Task objective ▸ Omitting all images, set down every line below exactly as it appears.

Saved entries
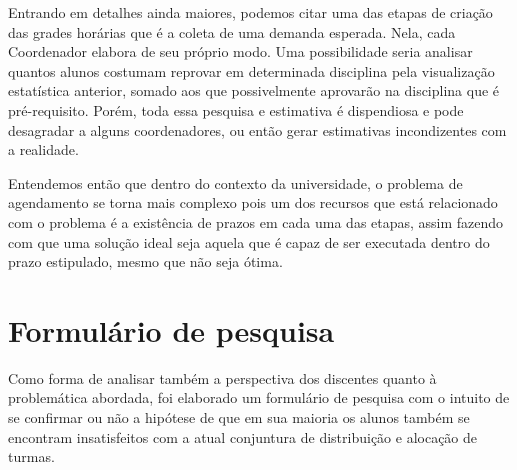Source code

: 
Entrando em detalhes ainda maiores, podemos citar uma das etapas de criação das grades horárias que é a coleta de uma demanda esperada. Nela, cada Coordenador elabora de seu próprio modo. Uma possibilidade seria analisar quantos alunos costumam reprovar em determinada disciplina pela visualização estatística anterior, somado aos que possivelmente aprovarão na disciplina que é pré-requisito. Porém, toda essa pesquisa e estimativa é dispendiosa e pode desagradar a alguns coordenadores, ou então gerar estimativas incondizentes com a realidade.

Entendemos então que dentro do contexto da universidade, o problema de agendamento se torna mais complexo pois um dos recursos que está relacionado com o problema é a existência de prazos em cada uma das etapas, assim fazendo com que uma solução ideal seja aquela que é capaz de ser executada dentro do prazo estipulado, mesmo que não seja ótima.

\section{Formulário de pesquisa} %


Como forma de analisar também a perspectiva dos discentes quanto à problemática abordada, foi elaborado um formulário de pesquisa com o intuito de se confirmar ou não a hipótese de que em sua maioria os alunos também se encontram insatisfeitos com a atual conjuntura de distribuição e alocação de turmas.

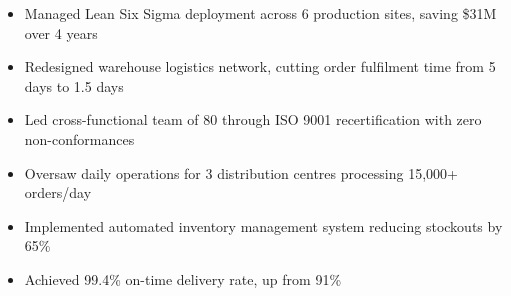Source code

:\begin{itemize}

  \item Managed Lean Six Sigma deployment across 6 production sites, saving \$31M over 4 years

  \item Redesigned warehouse logistics network, cutting order fulfilment time from 5 days to 1.5 days

  \item Led cross-functional team of 80 through ISO 9001 recertification with zero non-conformances

\end{itemize}





\begin{itemize}

  \item Oversaw daily operations for 3 distribution centres processing 15,000+ orders/day

  \item Implemented automated inventory management system reducing stockouts by 65\%

  \item Achieved 99.4\% on-time delivery rate, up from 91\%

\end{itemize}



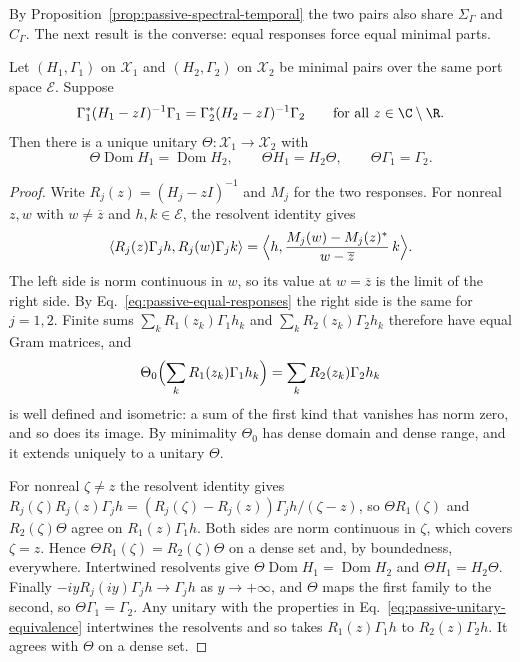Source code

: By Proposition~\ref{prop:passive-spectral-temporal} the two pairs also share $\Sigma_\Gamma$ and $C_\Gamma$. The next result is the converse: equal responses force equal minimal parts.

\begin{proposition}
\label{prop:passive-uniqueness}
Let $(H_1,\Gamma_1)$ on $\mathcal X_1$ and $(H_2,\Gamma_2)$ on $\mathcal X_2$ be minimal pairs over the same port space $\mathcal E$. Suppose
\begin{equation}
 \Gamma_1^*(H_1-zI)^{-1}\Gamma_1=\Gamma_2^*(H_2-zI)^{-1}\Gamma_2
 \qquad\text{for all }z\in\C\setminus\R .
 \label{eq:passive-equal-responses}
\end{equation}
Then there is a unique unitary $\Theta:\mathcal X_1\to\mathcal X_2$ with
\begin{equation}
 \Theta\operatorname{Dom}H_1=\operatorname{Dom}H_2,\qquad \Theta H_1=H_2\Theta,\qquad \Theta\Gamma_1=\Gamma_2 .
 \label{eq:passive-unitary-equivalence}
\end{equation}
\end{proposition}
\begin{proof}
Write $R_j(z)=(H_j-zI)^{-1}$ and $M_j$ for the two responses. For nonreal $z,w$ with $w\ne\overline z$ and $h,k\in\mathcal E$, the resolvent identity gives
\begin{equation}
 \langle R_j(z)\Gamma_jh,R_j(w)\Gamma_jk\rangle
   =\Bigl\langle h,\frac{M_j(w)-M_j(z)^*}{w-\overline z}\,k\Bigr\rangle .
 \label{eq:passive-gram}
\end{equation}
The left side is norm continuous in $w$, so its value at $w=\overline z$ is the limit of the right side. By Eq.~\eqref{eq:passive-equal-responses} the right side is the same for $j=1,2$. Finite sums $\sum_kR_1(z_k)\Gamma_1h_k$ and $\sum_kR_2(z_k)\Gamma_2h_k$ therefore have equal Gram matrices, and
\[
 \Theta_0\Bigl(\sum_kR_1(z_k)\Gamma_1h_k\Bigr)=\sum_kR_2(z_k)\Gamma_2h_k
\]
is well defined and isometric: a sum of the first kind that vanishes has norm zero, and so does its image. By minimality $\Theta_0$ has dense domain and dense range, and it extends uniquely to a unitary $\Theta$.

For nonreal $\zeta\ne z$ the resolvent identity gives $R_j(\zeta)R_j(z)\Gamma_jh=(R_j(\zeta)-R_j(z))\Gamma_jh/(\zeta-z)$, so $\Theta R_1(\zeta)$ and $R_2(\zeta)\Theta$ agree on $R_1(z)\Gamma_1h$. Both sides are norm continuous in $\zeta$, which covers $\zeta=z$. Hence $\Theta R_1(\zeta)=R_2(\zeta)\Theta$ on a dense set and, by boundedness, everywhere. Intertwined resolvents give $\Theta\operatorname{Dom}H_1=\operatorname{Dom}H_2$ and $\Theta H_1=H_2\Theta$. Finally $-iyR_j(iy)\Gamma_jh\to\Gamma_jh$ as $y\to+\infty$, and $\Theta$ maps the first family to the second, so $\Theta\Gamma_1=\Gamma_2$. Any unitary with the properties in Eq.~\eqref{eq:passive-unitary-equivalence} intertwines the resolvents and so takes $R_1(z)\Gamma_1h$ to $R_2(z)\Gamma_2h$. It agrees with $\Theta$ on a dense set.
\end{proof}

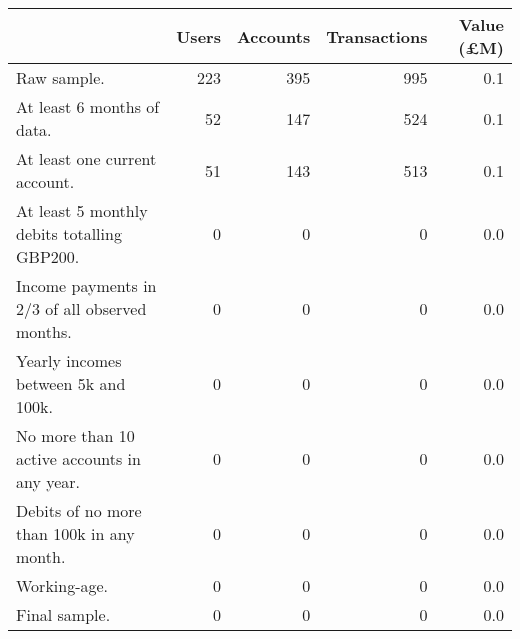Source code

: \begin{tabular}{lrrrr}
\toprule
                                               & Users & Accounts & Transactions & Value (\pounds M) \\
\midrule
                                   Raw sample. &   223 &      395 &          995 &               0.1 \\
                    At least 6 months of data. &    52 &      147 &          524 &               0.1 \\
                 At least one current account. &    51 &      143 &          513 &               0.1 \\
   At least 5 monthly debits totalling GBP200. &     0 &        0 &            0 &               0.0 \\
Income payments in 2/3 of all observed months. &     0 &        0 &            0 &               0.0 \\
           Yearly incomes between 5k and 100k. &     0 &        0 &            0 &               0.0 \\
  No more than 10 active accounts in any year. &     0 &        0 &            0 &               0.0 \\
     Debits of no more than 100k in any month. &     0 &        0 &            0 &               0.0 \\
                                  Working-age. &     0 &        0 &            0 &               0.0 \\
                                 Final sample. &     0 &        0 &            0 &               0.0 \\
\bottomrule
\end{tabular}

Task result ▸
Source code

: 
Entrando em detalhes ainda maiores, podemos citar uma das etapas de criação das grades horárias que é a coleta de uma demanda esperada. Nela, cada Coordenador elabora de seu próprio modo. Uma possibilidade seria analisar quantos alunos costumam reprovar em determinada disciplina pela visualização estatística anterior, somado aos que possivelmente aprovarão na disciplina que é pré-requisito. Porém, toda essa pesquisa e estimativa é dispendiosa e pode desagradar a alguns coordenadores, ou então gerar estimativas incondizentes com a realidade.

Entendemos então que dentro do contexto da universidade, o problema de agendamento se torna mais complexo pois um dos recursos que está relacionado com o problema é a existência de prazos em cada uma das etapas, assim fazendo com que uma solução ideal seja aquela que é capaz de ser executada dentro do prazo estipulado, mesmo que não seja ótima.

\section{Formulário de pesquisa} %


Como forma de analisar também a perspectiva dos discentes quanto à problemática abordada, foi elaborado um formulário de pesquisa com o intuito de se confirmar ou não a hipótese de que em sua maioria os alunos também se encontram insatisfeitos com a atual conjuntura de distribuição e alocação de turmas.

Source code

:\begin{itemize}

  \item Managed Lean Six Sigma deployment across 6 production sites, saving \$31M over 4 years

  \item Redesigned warehouse logistics network, cutting order fulfilment time from 5 days to 1.5 days

  \item Led cross-functional team of 80 through ISO 9001 recertification with zero non-conformances

\end{itemize}





\begin{itemize}

  \item Oversaw daily operations for 3 distribution centres processing 15,000+ orders/day

  \item Implemented automated inventory management system reducing stockouts by 65\%

  \item Achieved 99.4\% on-time delivery rate, up from 91\%

\end{itemize}



Source code

: By Proposition~\ref{prop:passive-spectral-temporal} the two pairs also share $\Sigma_\Gamma$ and $C_\Gamma$. The next result is the converse: equal responses force equal minimal parts.

\begin{proposition}
\label{prop:passive-uniqueness}
Let $(H_1,\Gamma_1)$ on $\mathcal X_1$ and $(H_2,\Gamma_2)$ on $\mathcal X_2$ be minimal pairs over the same port space $\mathcal E$. Suppose
\begin{equation}
 \Gamma_1^*(H_1-zI)^{-1}\Gamma_1=\Gamma_2^*(H_2-zI)^{-1}\Gamma_2
 \qquad\text{for all }z\in\C\setminus\R .
 \label{eq:passive-equal-responses}
\end{equation}
Then there is a unique unitary $\Theta:\mathcal X_1\to\mathcal X_2$ with
\begin{equation}
 \Theta\operatorname{Dom}H_1=\operatorname{Dom}H_2,\qquad \Theta H_1=H_2\Theta,\qquad \Theta\Gamma_1=\Gamma_2 .
 \label{eq:passive-unitary-equivalence}
\end{equation}
\end{proposition}
\begin{proof}
Write $R_j(z)=(H_j-zI)^{-1}$ and $M_j$ for the two responses. For nonreal $z,w$ with $w\ne\overline z$ and $h,k\in\mathcal E$, the resolvent identity gives
\begin{equation}
 \langle R_j(z)\Gamma_jh,R_j(w)\Gamma_jk\rangle
   =\Bigl\langle h,\frac{M_j(w)-M_j(z)^*}{w-\overline z}\,k\Bigr\rangle .
 \label{eq:passive-gram}
\end{equation}
The left side is norm continuous in $w$, so its value at $w=\overline z$ is the limit of the right side. By Eq.~\eqref{eq:passive-equal-responses} the right side is the same for $j=1,2$. Finite sums $\sum_kR_1(z_k)\Gamma_1h_k$ and $\sum_kR_2(z_k)\Gamma_2h_k$ therefore have equal Gram matrices, and
\[
 \Theta_0\Bigl(\sum_kR_1(z_k)\Gamma_1h_k\Bigr)=\sum_kR_2(z_k)\Gamma_2h_k
\]
is well defined and isometric: a sum of the first kind that vanishes has norm zero, and so does its image. By minimality $\Theta_0$ has dense domain and dense range, and it extends uniquely to a unitary $\Theta$.

For nonreal $\zeta\ne z$ the resolvent identity gives $R_j(\zeta)R_j(z)\Gamma_jh=(R_j(\zeta)-R_j(z))\Gamma_jh/(\zeta-z)$, so $\Theta R_1(\zeta)$ and $R_2(\zeta)\Theta$ agree on $R_1(z)\Gamma_1h$. Both sides are norm continuous in $\zeta$, which covers $\zeta=z$. Hence $\Theta R_1(\zeta)=R_2(\zeta)\Theta$ on a dense set and, by boundedness, everywhere. Intertwined resolvents give $\Theta\operatorname{Dom}H_1=\operatorname{Dom}H_2$ and $\Theta H_1=H_2\Theta$. Finally $-iyR_j(iy)\Gamma_jh\to\Gamma_jh$ as $y\to+\infty$, and $\Theta$ maps the first family to the second, so $\Theta\Gamma_1=\Gamma_2$. Any unitary with the properties in Eq.~\eqref{eq:passive-unitary-equivalence} intertwines the resolvents and so takes $R_1(z)\Gamma_1h$ to $R_2(z)\Gamma_2h$. It agrees with $\Theta$ on a dense set.
\end{proof}

Source code

: \begin{tabular}{lrrrr}
\toprule
                                               & Users & Accounts & Transactions & Value (\pounds M) \\
\midrule
                                   Raw sample. &   223 &      395 &          995 &               0.1 \\
                    At least 6 months of data. &    52 &      147 &          524 &               0.1 \\
                 At least one current account. &    51 &      143 &          513 &               0.1 \\
   At least 5 monthly debits totalling GBP200. &     0 &        0 &            0 &               0.0 \\
Income payments in 2/3 of all observed months. &     0 &        0 &            0 &               0.0 \\
           Yearly incomes between 5k and 100k. &     0 &        0 &            0 &               0.0 \\
  No more than 10 active accounts in any year. &     0 &        0 &            0 &               0.0 \\
     Debits of no more than 100k in any month. &     0 &        0 &            0 &               0.0 \\
                                  Working-age. &     0 &        0 &            0 &               0.0 \\
                                 Final sample. &     0 &        0 &            0 &               0.0 \\
\bottomrule
\end{tabular}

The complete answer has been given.